In an interview with Haraway, Andrew Ross notes that Haraway's position can be described as a philosophy of partialism, "a postmodern approach which stands in opposition to the New Age Holism which promises completion and transcendence" (Penley & Ross, 1991). Penley states that one of Haraway's aims is to help women overcome their culturally induced technophobia by "getting readers excited about specific areas of science that have heavily involved women, like primatology; by frequently citing utopian science fiction narratives by women like Joanna Russ and Octavia Butler that offer empowering visions of a new relation to gender, race, nature, and technology; and by imaginatively demonstrating, in the Cyborg Manifesto, that we are already cyborgs..." (Penley, 1991)

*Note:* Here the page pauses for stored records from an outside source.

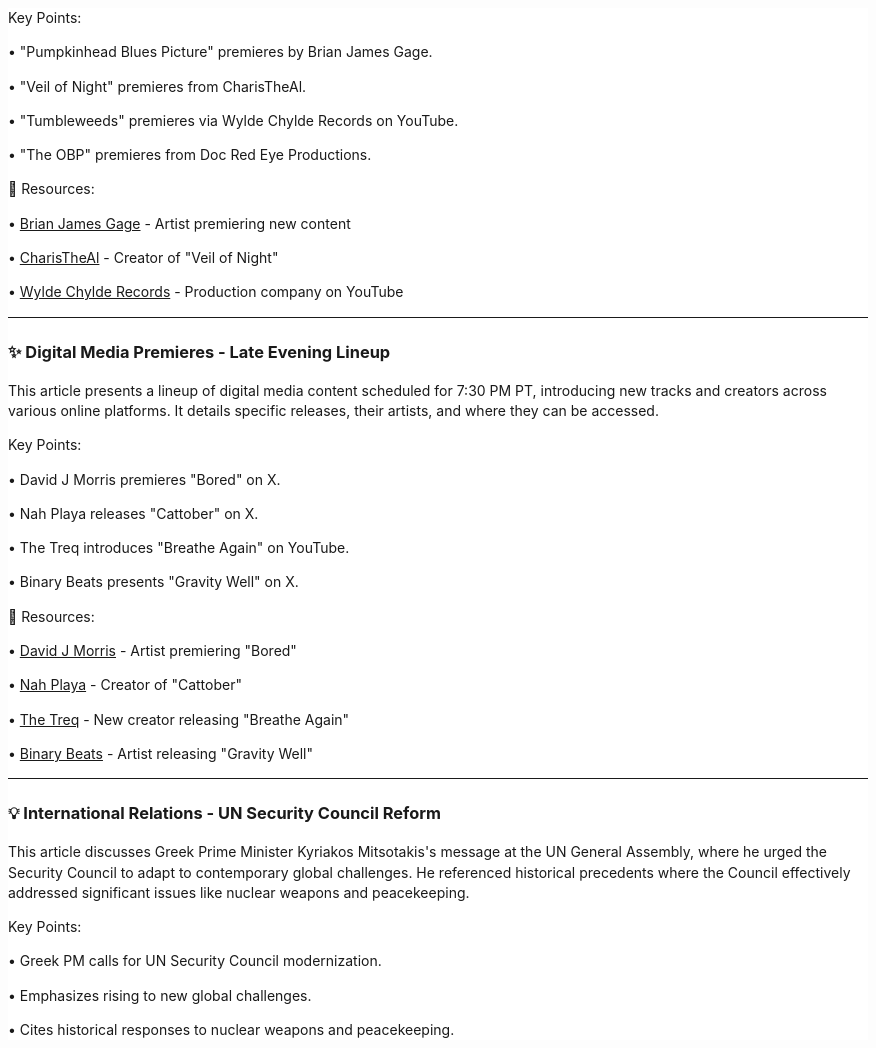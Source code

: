 Key Points:

• "Pumpkinhead Blues Picture" premieres by Brian James Gage.

• "Veil of Night" premieres from CharisTheAl.

• "Tumbleweeds" premieres via Wylde Chylde Records on YouTube.

• "The OBP" premieres from Doc Red Eye Productions.


🔗 Resources:

• [Brian James Gage](https://x.com/brianjamesgage) - Artist premiering new content

• [CharisTheAl](https://x.com/charis_ai) - Creator of "Veil of Night"

• [Wylde Chylde Records](https://x.com/WyldeChyldeRec) - Production company on YouTube

---
### ✨ Digital Media Premieres - Late Evening Lineup

This article presents a lineup of digital media content scheduled for 7:30 PM PT, introducing new tracks and creators across various online platforms. It details specific releases, their artists, and where they can be accessed.

Key Points:

• David J Morris premieres "Bored" on X.

• Nah Playa releases "Cattober" on X.

• The Treq introduces "Breathe Again" on YouTube.

• Binary Beats presents "Gravity Well" on X.


🔗 Resources:

• [David J Morris](https://x.com/david_vipernz) - Artist premiering "Bored"

• [Nah Playa](https://x.com/NahPlaya1212) - Creator of "Cattober"

• [The Treq](https://x.com/treqmusic) - New creator releasing "Breathe Again"

• [Binary Beats](https://x.com/BinaryBeats_AI) - Artist releasing "Gravity Well"

---
### 💡 International Relations - UN Security Council Reform

This article discusses Greek Prime Minister Kyriakos Mitsotakis's message at the UN General Assembly, where he urged the Security Council to adapt to contemporary global challenges. He referenced historical precedents where the Council effectively addressed significant issues like nuclear weapons and peacekeeping.

Key Points:

• Greek PM calls for UN Security Council modernization.

• Emphasizes rising to new global challenges.

• Cites historical responses to nuclear weapons and peacekeeping.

Dialogue Between Technophobia and Technomania
Stabile (1992) writes that "the technophobic approach so dear to many cultural feminists thus proposes that a rejection of technology is commensurate with a rejection of patriarchy and that this strategy represents humankind's (or sometimes exclusively womankind's) sole chance for survival." Because the technomania of many postmodern theorists (e.g., Baudrillard, Lyotard, Deleuze, Guattari, Ian Chambers) seems blind to the elitist outcomes of the transformations they endorsed, Stabile and many other feminists do not appear to embrace this shift wholeheartedly.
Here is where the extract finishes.